Un tributo latinoamericano a Leopoldo Rodés
El empresario y mecenas, cuyo funeral se celebra hoy en Barcelona, fue un puente entre América Latina, Cataluña y España
La inesperada muerte de Leopoldo Rodés deja un vacío hondo en ambos lados del Atlántico. Quisiera explicar brevemente por qué para los latinoamericanos que tuvimos el privilegio de conocerlo su fallecimiento es tan desolador.

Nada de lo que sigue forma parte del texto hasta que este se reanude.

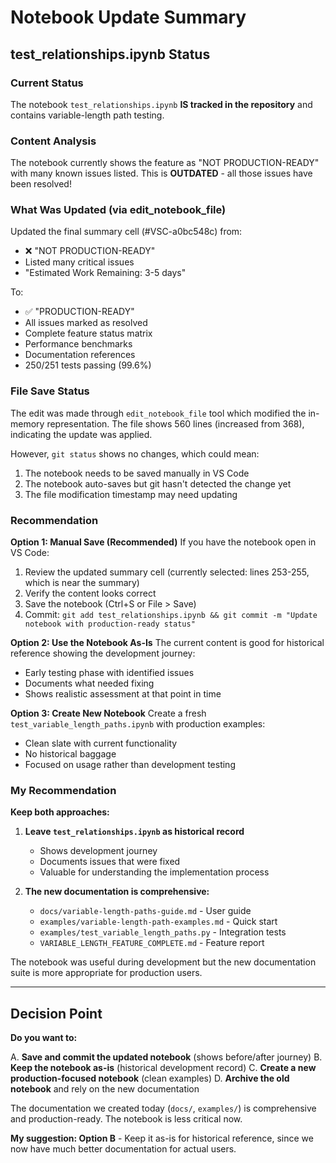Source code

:# Notebook Update Summary

## test_relationships.ipynb Status

### Current Status
The notebook `test_relationships.ipynb` **IS tracked in the repository** and contains variable-length path testing.

### Content Analysis
The notebook currently shows the feature as "NOT PRODUCTION-READY" with many known issues listed. This is **OUTDATED** - all those issues have been resolved!

### What Was Updated (via edit_notebook_file)
Updated the final summary cell (#VSC-a0bc548c) from:
- ❌ "NOT PRODUCTION-READY"
- Listed many critical issues
- "Estimated Work Remaining: 3-5 days"

To:
- ✅ "PRODUCTION-READY"
- All issues marked as resolved
- Complete feature status matrix
- Performance benchmarks
- Documentation references
- 250/251 tests passing (99.6%)

### File Save Status
The edit was made through `edit_notebook_file` tool which modified the in-memory representation. The file shows 560 lines (increased from 368), indicating the update was applied.

However, `git status` shows no changes, which could mean:
1. The notebook needs to be saved manually in VS Code
2. The notebook auto-saves but git hasn't detected the change yet
3. The file modification timestamp may need updating

### Recommendation

**Option 1: Manual Save (Recommended)**
If you have the notebook open in VS Code:
1. Review the updated summary cell (currently selected: lines 253-255, which is near the summary)
2. Verify the content looks correct
3. Save the notebook (Ctrl+S or File > Save)
4. Commit: `git add test_relationships.ipynb && git commit -m "Update notebook with production-ready status"`

**Option 2: Use the Notebook As-Is**
The current content is good for historical reference showing the development journey:
- Early testing phase with identified issues
- Documents what needed fixing
- Shows realistic assessment at that point in time

**Option 3: Create New Notebook**
Create a fresh `test_variable_length_paths.ipynb` with production examples:
- Clean slate with current functionality
- No historical baggage
- Focused on usage rather than development testing

### My Recommendation

**Keep both approaches:**

1. **Leave `test_relationships.ipynb` as historical record** 
   - Shows development journey
   - Documents issues that were fixed
   - Valuable for understanding the implementation process

2. **The new documentation is comprehensive:**
   - `docs/variable-length-paths-guide.md` - User guide
   - `examples/variable-length-path-examples.md` - Quick start
   - `examples/test_variable_length_paths.py` - Integration tests
   - `VARIABLE_LENGTH_FEATURE_COMPLETE.md` - Feature report

The notebook was useful during development but the new documentation suite is more appropriate for production users.

---

## Decision Point

**Do you want to:**

A. **Save and commit the updated notebook** (shows before/after journey)
B. **Keep the notebook as-is** (historical development record)
C. **Create a new production-focused notebook** (clean examples)
D. **Archive the old notebook** and rely on the new documentation

The documentation we created today (`docs/`, `examples/`) is comprehensive and production-ready. The notebook is less critical now.

**My suggestion: Option B** - Keep it as-is for historical reference, since we now have much better documentation for actual users.
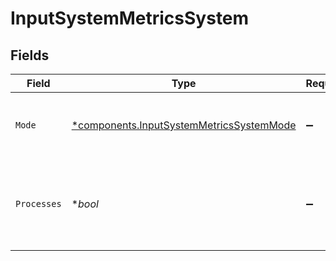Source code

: # InputSystemMetricsSystem


## Fields

| Field                                                                                               | Type                                                                                                | Required                                                                                            | Description                                                                                         |
| --------------------------------------------------------------------------------------------------- | --------------------------------------------------------------------------------------------------- | --------------------------------------------------------------------------------------------------- | --------------------------------------------------------------------------------------------------- |
| `Mode`                                                                                              | [*components.InputSystemMetricsSystemMode](../../models/components/inputsystemmetricssystemmode.md) | :heavy_minus_sign:                                                                                  | Select the level of detail for system metrics                                                       |
| `Processes`                                                                                         | **bool*                                                                                             | :heavy_minus_sign:                                                                                  | Generate metrics for the numbers of processes in various states                                     |
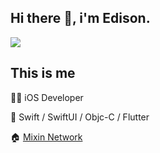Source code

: ## Hi there 👋, i'm Edison.

<img src="https://github-readme-stats.vercel.app/api?username=fanyu&show_icons=true&theme=radical&count_private=true&show_icons=true&include_all_commits=true" />

<!-- [![Top Langs](https://github-readme-stats.vercel.app/api/top-langs/?username=fanyu&layout=compact)](https://github.com/anuraghazra/github-readme-stats) -->

## This is me
👨‍💻 iOS Developer

📝 Swift / SwiftUI / Objc-C / Flutter

🏠 [Mixin Network](https://developers.mixin.one)
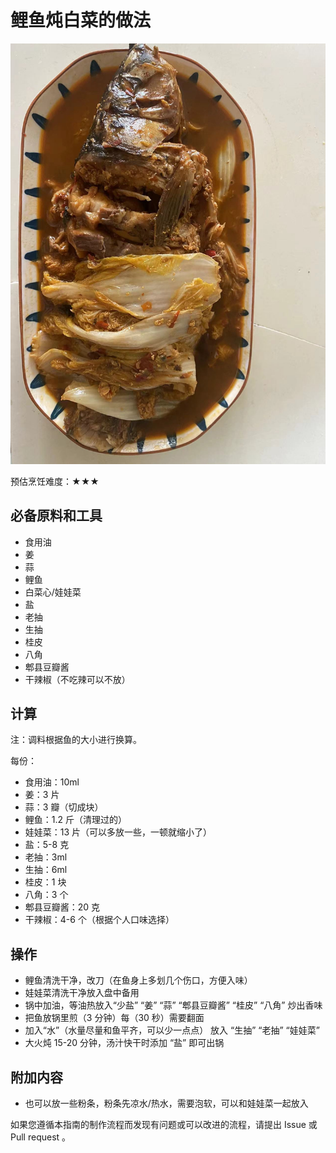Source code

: # 鲤鱼炖白菜的做法

![鲤鱼炖白菜](./鲤鱼炖白菜.jpeg)

预估烹饪难度：★★★

## 必备原料和工具

- 食用油
- 姜
- 蒜
- 鲤鱼
- 白菜心/娃娃菜
- 盐
- 老抽
- 生抽
- 桂皮
- 八角
- 郫县豆瓣酱
- 干辣椒（不吃辣可以不放）

## 计算

注：调料根据鱼的大小进行换算。

每份：

- 食用油：10ml
- 姜：3 片
- 蒜：3 瓣（切成块）
- 鲤鱼：1.2 斤（清理过的）
- 娃娃菜：13 片（可以多放一些，一顿就缩小了）
- 盐：5-8 克
- 老抽：3ml
- 生抽：6ml
- 桂皮：1 块
- 八角：3 个
- 郫县豆瓣酱：20 克
- 干辣椒：4-6 个（根据个人口味选择）

## 操作

- 鲤鱼清洗干净，改刀（在鱼身上多划几个伤口，方便入味）
- 娃娃菜清洗干净放入盘中备用
- 锅中加油，等油热放入“少盐” “姜” “蒜” “郫县豆瓣酱” “桂皮” “八角” 炒出香味
- 把鱼放锅里煎（3 分钟）每（30 秒）需要翻面
- 加入“水”（水量尽量和鱼平齐，可以少一点点） 放入 “生抽” “老抽” “娃娃菜”
- 大火炖 15-20 分钟，汤汁快干时添加 “盐” 即可出锅

## 附加内容

- 也可以放一些粉条，粉条先凉水/热水，需要泡软，可以和娃娃菜一起放入

如果您遵循本指南的制作流程而发现有问题或可以改进的流程，请提出 Issue 或 Pull request 。
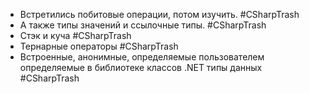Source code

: - Встретились побитовые операции, потом изучить. #CSharpTrash 
- А также типы значений и ссылочные типы. #CSharpTrash 
- Стэк и куча #CSharpTrash 
- Тернарные операторы #CSharpTrash 
- Встроенные, анонимные, определяемые пользователем определяемые в библиотеке классов .NET типы данных #CSharpTrash 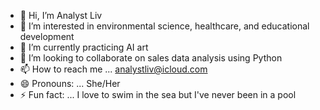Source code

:- 👋 Hi, I’m Analyst Liv
- 👀 I’m interested in environmental science, healthcare, and educational development
- 🌱 I’m currently practicing AI art 
- 💞️ I’m looking to collaborate on sales data analysis using Python
- 📫 How to reach me ... analystliv@icloud.com
- 😄 Pronouns: ... She/Her
- ⚡ Fun fact: ... I love to swim in the sea but I've never been in a pool

<!---
AnalystLiv/AnalystLiv is a ✨ special ✨ repository because its `README.md` (this file) appears on your GitHub profile.
You can click the Preview link to take a look at your changes.
--->
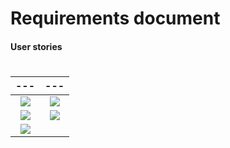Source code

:# Requirements document

#### User stories
#

 ---                        |                      --- 
:-------------------------:|:-------------------------:
![](https://i.postimg.cc/65qPKrJ3/user-story-1.png)  |  ![](https://i.postimg.cc/x1S4WcQp/user-story-2.png)
![](https://i.postimg.cc/VsC4mmDx/user-story-3.png)  |  ![](https://i.postimg.cc/ncdXWQqp/user-story-4.png)
![](https://i.postimg.cc/xj58kbxM/user-story-5.png)  |  ![]()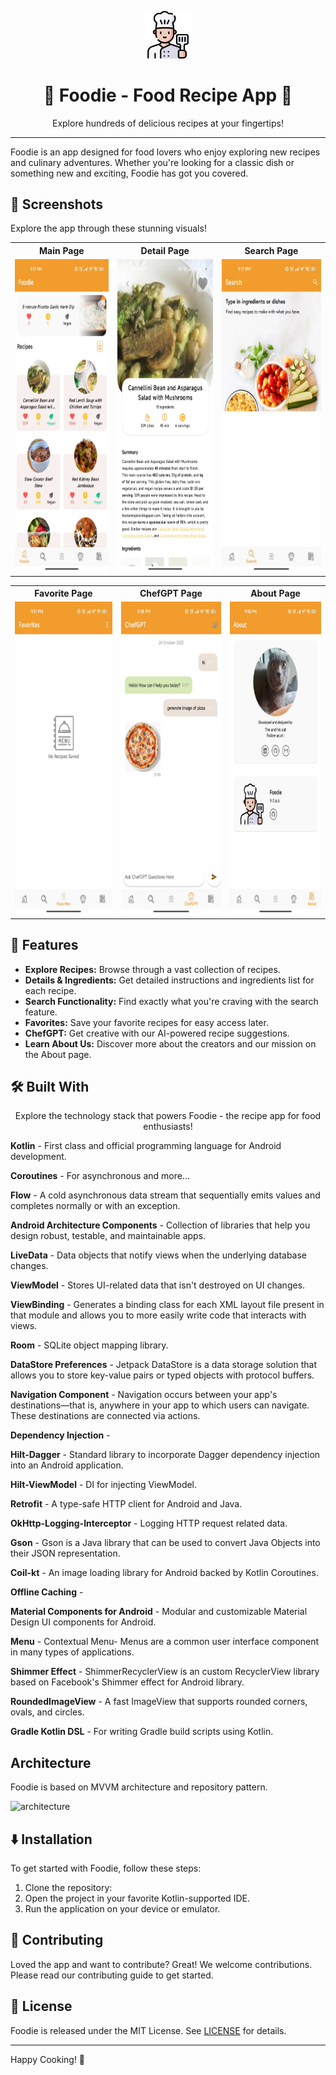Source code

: <p align="center">
<img src="previews/chef.png" width="15%"/>
<h1 align="center">🍲 Foodie - Food Recipe App 🍲</h1>
<p align="center">
Explore hundreds of delicious recipes at your fingertips!
</p>
</p>

---

Foodie is an app designed for food lovers who enjoy exploring new recipes and culinary adventures. Whether you're looking for a classic dish or something new and exciting, Foodie has got you covered.

## 📸 Screenshots

Explore the app through these stunning visuals!

<table>
  <tr>
     <th>Main Page</th>
     <th>Detail Page</th>
     <th>Search Page</th>
  </tr>

  <tr>
    <td>
           <img src="previews/main.jpg" width="400" height="500" alt="Main Page">
   </td>
   <td>
           <img src="previews/details.jpg" width="400" height="500" alt="Detail Page">
   </td>
   <td>
           <img src="previews/search.jpg" width="400" height="500" alt="Search Page">
   </td>
  </tr>

 </table>

 <table>
  <tr>
    <th>Favorite Page</th>
    <th>ChefGPT Page</th>
    <th>About Page</th>
  </tr>

  <tr>
   <td>
           <img src="previews/favorites.jpg" width="400" height="500" alt="Favorite Page">
   </td>
   <td>
           <img src="previews/chefgpt.jpg" width="400" height="500" alt="ChefGPT Page">
   </td>
   <td>
           <img src="previews/about.jpg" width="400" height="500" alt="About Page">
   </td>
  </tr>

 </table>

## 🌟 Features

- **Explore Recipes:** Browse through a vast collection of recipes.
- **Details & Ingredients:** Get detailed instructions and ingredients list for each recipe.
- **Search Functionality:** Find exactly what you're craving with the search feature.
- **Favorites:** Save your favorite recipes for easy access later.
- **ChefGPT:** Get creative with our AI-powered recipe suggestions.
- **Learn About Us:** Discover more about the creators and our mission on the About page.

## 🛠 Built With

<p align="center">
Explore the technology stack that powers Foodie - the recipe app for food enthusiasts!
</p>


<p>
<strong>Kotlin</strong> - First class and official programming language for Android development.
</p>
<p>
<strong>Coroutines</strong> - For asynchronous and more...
</p>
<p>
<strong>Flow</strong> - A cold asynchronous data stream that sequentially emits values and completes normally or with an exception.
</p>
<p>
<strong>Android Architecture Components</strong> - Collection of libraries that help you design robust, testable, and maintainable apps.
</p>
<p>
<strong>LiveData</strong> - Data objects that notify views when the underlying database changes.
</p>
<p>
<strong>ViewModel</strong> - Stores UI-related data that isn't destroyed on UI changes.
</p>
<p>
<strong>ViewBinding</strong> - Generates a binding class for each XML layout file present in that module and allows you to more easily write code that interacts with views.
</p>
<p>
<strong>Room</strong> - SQLite object mapping library.
</p>
<p>
<strong>DataStore Preferences</strong> - Jetpack DataStore is a data storage solution that allows you to store key-value pairs or typed objects with protocol buffers.
</p>
<p>
<strong>Navigation Component</strong> - Navigation occurs between your app's destinations—that is, anywhere in your app to which users can navigate. These destinations are connected via actions.
</p>
<p>
<strong>Dependency Injection</strong> -
</p>
<p>
<strong>Hilt-Dagger</strong> - Standard library to incorporate Dagger dependency injection into an Android application.
</p>
<p>
<strong>Hilt-ViewModel</strong> - DI for injecting ViewModel.
</p>
<p>
<strong>Retrofit</strong> - A type-safe HTTP client for Android and Java.
</p>
<p>
<strong>OkHttp-Logging-Interceptor</strong> - Logging HTTP request related data.
</p>
<p>
<strong>Gson</strong> - Gson is a Java library that can be used to convert Java Objects into their JSON representation.
</p>
<p>
<strong>Coil-kt</strong> - An image loading library for Android backed by Kotlin Coroutines.
</p>
<p>
<strong>Offline Caching</strong> -
</p>
<p>
<strong>Material Components for Android</strong> - Modular and customizable Material Design UI components for Android.
</p>
<p>
<strong>Menu</strong> - Contextual Menu- Menus are a common user interface component in many types of applications.
</p>
<p>
<strong>Shimmer Effect</strong> - ShimmerRecyclerView is an custom RecyclerView library based on Facebook's Shimmer effect for Android library.
</p>
<p>
<strong>RoundedImageView</strong> - A fast ImageView that supports rounded corners, ovals, and circles.
</p>
<p>
<strong>Gradle Kotlin DSL</strong> - For writing Gradle build scripts using Kotlin.
</p>

## Architecture

Foodie is based on MVVM architecture and repository pattern.

![architecture](https://developer.android.com/topic/libraries/architecture/images/final-architecture.png)

## ⬇️ Installation

To get started with Foodie, follow these steps:

1. Clone the repository:
2. Open the project in your favorite Kotlin-supported IDE.
3. Run the application on your device or emulator.

## 🙋 Contributing

Loved the app and want to contribute? Great! We welcome contributions. Please read our contributing guide to get started.

## 📝 License

Foodie is released under the MIT License. See [LICENSE](LICENSE) for details.

---

Happy Cooking! 🎉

Lo conocí en las reuniones del Foro Iberoamérica, del que fue siempre un animador principal. Principal pero siempre discreto, interviniendo sólo cuando era necesario. No competía por el protagonismo, ni político ni retórico. Uno descubría muy rápido su finura de mente, sus intereses múltiples, casi renacentistas, su cabeza global, y sobre todo sus formas de gran señor.
Leopoldo representaba para nosotros antes que nada a Cataluña. De pronto es difícil hoy, en medio de las fiebres nacionalistas, restaurar la imagen histórica que los latinoamericanos tenemos de Cataluña: no sólo la parte mediterránea de España sino su facción moderna, con un tejido empresarial y cultural entrelazado íntimamente con Europa. Veíamos en Leopoldo a una encarnación de ese gran mundo catalán.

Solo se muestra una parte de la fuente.